## Required work
With nothing added or dropped, output every record below exactly.

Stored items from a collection
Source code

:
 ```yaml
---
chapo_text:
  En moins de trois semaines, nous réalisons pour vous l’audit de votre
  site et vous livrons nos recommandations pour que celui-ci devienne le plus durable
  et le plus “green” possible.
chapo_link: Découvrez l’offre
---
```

## Solution to the exercise
Source code

:
 ```yaml
---
chapo_text:
  En moins de trois semaines, nous réalisons pour vous l’audit de votre
  site et vous livrons nos recommandations pour que celui-ci devienne le plus durable
  et le plus “green” possible.
chapo_link: Découvrez l’offre
---
```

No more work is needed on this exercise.